### Activity
Would you give the entries again word for word, with no pictures in the copy?

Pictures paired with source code
━━━━━━━━━━━━━━━━━━━━━━━━━━━━━━
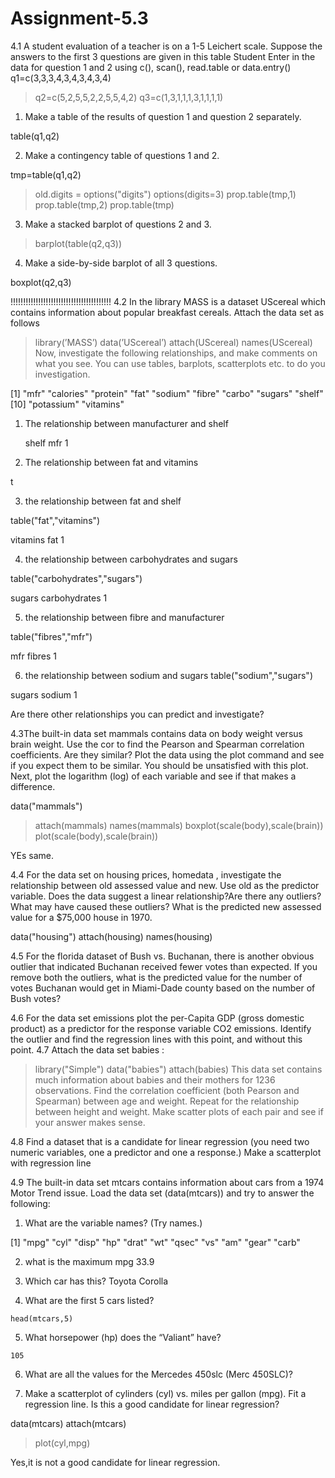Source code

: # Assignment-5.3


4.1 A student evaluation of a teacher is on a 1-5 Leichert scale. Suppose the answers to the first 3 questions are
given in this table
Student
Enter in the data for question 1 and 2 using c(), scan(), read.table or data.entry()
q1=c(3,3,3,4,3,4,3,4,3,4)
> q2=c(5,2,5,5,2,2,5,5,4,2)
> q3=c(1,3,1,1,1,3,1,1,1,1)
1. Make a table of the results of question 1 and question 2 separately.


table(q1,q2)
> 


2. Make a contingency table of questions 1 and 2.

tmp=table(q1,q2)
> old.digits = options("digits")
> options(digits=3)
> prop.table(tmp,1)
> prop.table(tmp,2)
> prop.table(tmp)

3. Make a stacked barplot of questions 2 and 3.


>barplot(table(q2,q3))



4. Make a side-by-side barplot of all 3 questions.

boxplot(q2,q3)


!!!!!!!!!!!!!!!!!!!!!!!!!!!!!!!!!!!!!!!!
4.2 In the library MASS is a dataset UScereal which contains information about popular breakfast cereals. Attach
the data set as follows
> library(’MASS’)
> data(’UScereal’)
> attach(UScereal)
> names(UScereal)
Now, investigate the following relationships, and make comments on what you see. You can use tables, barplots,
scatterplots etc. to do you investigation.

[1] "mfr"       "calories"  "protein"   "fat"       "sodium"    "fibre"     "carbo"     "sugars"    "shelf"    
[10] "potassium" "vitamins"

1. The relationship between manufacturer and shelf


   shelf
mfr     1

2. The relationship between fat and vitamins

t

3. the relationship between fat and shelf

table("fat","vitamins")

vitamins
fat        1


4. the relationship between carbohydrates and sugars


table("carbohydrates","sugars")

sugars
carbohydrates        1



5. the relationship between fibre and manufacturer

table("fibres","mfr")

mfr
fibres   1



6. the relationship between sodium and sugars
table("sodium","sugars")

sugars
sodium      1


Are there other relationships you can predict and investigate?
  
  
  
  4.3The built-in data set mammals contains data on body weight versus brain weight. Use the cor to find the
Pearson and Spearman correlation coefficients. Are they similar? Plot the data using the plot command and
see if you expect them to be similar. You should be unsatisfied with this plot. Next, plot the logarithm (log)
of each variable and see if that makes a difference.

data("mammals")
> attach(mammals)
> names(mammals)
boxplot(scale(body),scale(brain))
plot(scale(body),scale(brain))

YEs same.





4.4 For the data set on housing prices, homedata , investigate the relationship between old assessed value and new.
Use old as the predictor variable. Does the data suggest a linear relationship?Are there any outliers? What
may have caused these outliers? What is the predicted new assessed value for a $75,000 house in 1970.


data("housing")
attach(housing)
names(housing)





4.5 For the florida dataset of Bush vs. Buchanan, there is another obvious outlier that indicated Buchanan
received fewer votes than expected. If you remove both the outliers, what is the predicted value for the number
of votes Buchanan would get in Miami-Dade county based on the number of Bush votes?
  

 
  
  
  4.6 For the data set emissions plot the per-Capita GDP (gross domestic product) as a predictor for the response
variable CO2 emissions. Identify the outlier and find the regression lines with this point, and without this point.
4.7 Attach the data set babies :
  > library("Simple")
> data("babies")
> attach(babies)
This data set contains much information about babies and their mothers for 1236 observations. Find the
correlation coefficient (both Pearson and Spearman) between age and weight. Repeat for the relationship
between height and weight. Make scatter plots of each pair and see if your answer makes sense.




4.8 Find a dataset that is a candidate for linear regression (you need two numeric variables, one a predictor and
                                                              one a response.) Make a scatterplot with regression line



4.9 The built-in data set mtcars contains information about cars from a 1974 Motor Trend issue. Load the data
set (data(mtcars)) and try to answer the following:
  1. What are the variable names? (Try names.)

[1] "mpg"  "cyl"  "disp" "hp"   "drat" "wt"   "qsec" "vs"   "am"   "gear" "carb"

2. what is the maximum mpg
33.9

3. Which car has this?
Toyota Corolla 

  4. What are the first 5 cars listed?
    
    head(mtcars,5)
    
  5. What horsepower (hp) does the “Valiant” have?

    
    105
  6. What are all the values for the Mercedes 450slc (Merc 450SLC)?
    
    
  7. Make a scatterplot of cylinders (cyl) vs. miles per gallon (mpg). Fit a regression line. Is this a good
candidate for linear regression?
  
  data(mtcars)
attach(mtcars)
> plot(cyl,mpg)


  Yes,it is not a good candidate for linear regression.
━━━━━━━━━━━━━━━━━━━━━━━━━━━━━━
### Exercise solution
Source code

: # Assignment-5.3


4.1 A student evaluation of a teacher is on a 1-5 Leichert scale. Suppose the answers to the first 3 questions are
given in this table
Student
Enter in the data for question 1 and 2 using c(), scan(), read.table or data.entry()
q1=c(3,3,3,4,3,4,3,4,3,4)
> q2=c(5,2,5,5,2,2,5,5,4,2)
> q3=c(1,3,1,1,1,3,1,1,1,1)
1. Make a table of the results of question 1 and question 2 separately.


table(q1,q2)
> 


2. Make a contingency table of questions 1 and 2.

tmp=table(q1,q2)
> old.digits = options("digits")
> options(digits=3)
> prop.table(tmp,1)
> prop.table(tmp,2)
> prop.table(tmp)

3. Make a stacked barplot of questions 2 and 3.


>barplot(table(q2,q3))



4. Make a side-by-side barplot of all 3 questions.

boxplot(q2,q3)


!!!!!!!!!!!!!!!!!!!!!!!!!!!!!!!!!!!!!!!!
4.2 In the library MASS is a dataset UScereal which contains information about popular breakfast cereals. Attach
the data set as follows
> library(’MASS’)
> data(’UScereal’)
> attach(UScereal)
> names(UScereal)
Now, investigate the following relationships, and make comments on what you see. You can use tables, barplots,
scatterplots etc. to do you investigation.

[1] "mfr"       "calories"  "protein"   "fat"       "sodium"    "fibre"     "carbo"     "sugars"    "shelf"    
[10] "potassium" "vitamins"

1. The relationship between manufacturer and shelf


   shelf
mfr     1

2. The relationship between fat and vitamins

t

3. the relationship between fat and shelf

table("fat","vitamins")

vitamins
fat        1


4. the relationship between carbohydrates and sugars


table("carbohydrates","sugars")

sugars
carbohydrates        1



5. the relationship between fibre and manufacturer

table("fibres","mfr")

mfr
fibres   1



6. the relationship between sodium and sugars
table("sodium","sugars")

sugars
sodium      1


Are there other relationships you can predict and investigate?
  
  
  
  4.3The built-in data set mammals contains data on body weight versus brain weight. Use the cor to find the
Pearson and Spearman correlation coefficients. Are they similar? Plot the data using the plot command and
see if you expect them to be similar. You should be unsatisfied with this plot. Next, plot the logarithm (log)
of each variable and see if that makes a difference.

data("mammals")
> attach(mammals)
> names(mammals)
boxplot(scale(body),scale(brain))
plot(scale(body),scale(brain))

YEs same.





4.4 For the data set on housing prices, homedata , investigate the relationship between old assessed value and new.
Use old as the predictor variable. Does the data suggest a linear relationship?Are there any outliers? What
may have caused these outliers? What is the predicted new assessed value for a $75,000 house in 1970.


data("housing")
attach(housing)
names(housing)





4.5 For the florida dataset of Bush vs. Buchanan, there is another obvious outlier that indicated Buchanan
received fewer votes than expected. If you remove both the outliers, what is the predicted value for the number
of votes Buchanan would get in Miami-Dade county based on the number of Bush votes?
  

 
  
  
  4.6 For the data set emissions plot the per-Capita GDP (gross domestic product) as a predictor for the response
variable CO2 emissions. Identify the outlier and find the regression lines with this point, and without this point.
4.7 Attach the data set babies :
  > library("Simple")
> data("babies")
> attach(babies)
This data set contains much information about babies and their mothers for 1236 observations. Find the
correlation coefficient (both Pearson and Spearman) between age and weight. Repeat for the relationship
between height and weight. Make scatter plots of each pair and see if your answer makes sense.




4.8 Find a dataset that is a candidate for linear regression (you need two numeric variables, one a predictor and
                                                              one a response.) Make a scatterplot with regression line



4.9 The built-in data set mtcars contains information about cars from a 1974 Motor Trend issue. Load the data
set (data(mtcars)) and try to answer the following:
  1. What are the variable names? (Try names.)

[1] "mpg"  "cyl"  "disp" "hp"   "drat" "wt"   "qsec" "vs"   "am"   "gear" "carb"

2. what is the maximum mpg
33.9

3. Which car has this?
Toyota Corolla 

  4. What are the first 5 cars listed?
    
    head(mtcars,5)
    
  5. What horsepower (hp) does the “Valiant” have?

    
    105
  6. What are all the values for the Mercedes 450slc (Merc 450SLC)?
    
    
  7. Make a scatterplot of cylinders (cyl) vs. miles per gallon (mpg). Fit a regression line. Is this a good
candidate for linear regression?
  
  data(mtcars)
attach(mtcars)
> plot(cyl,mpg)


  Yes,it is not a good candidate for linear regression.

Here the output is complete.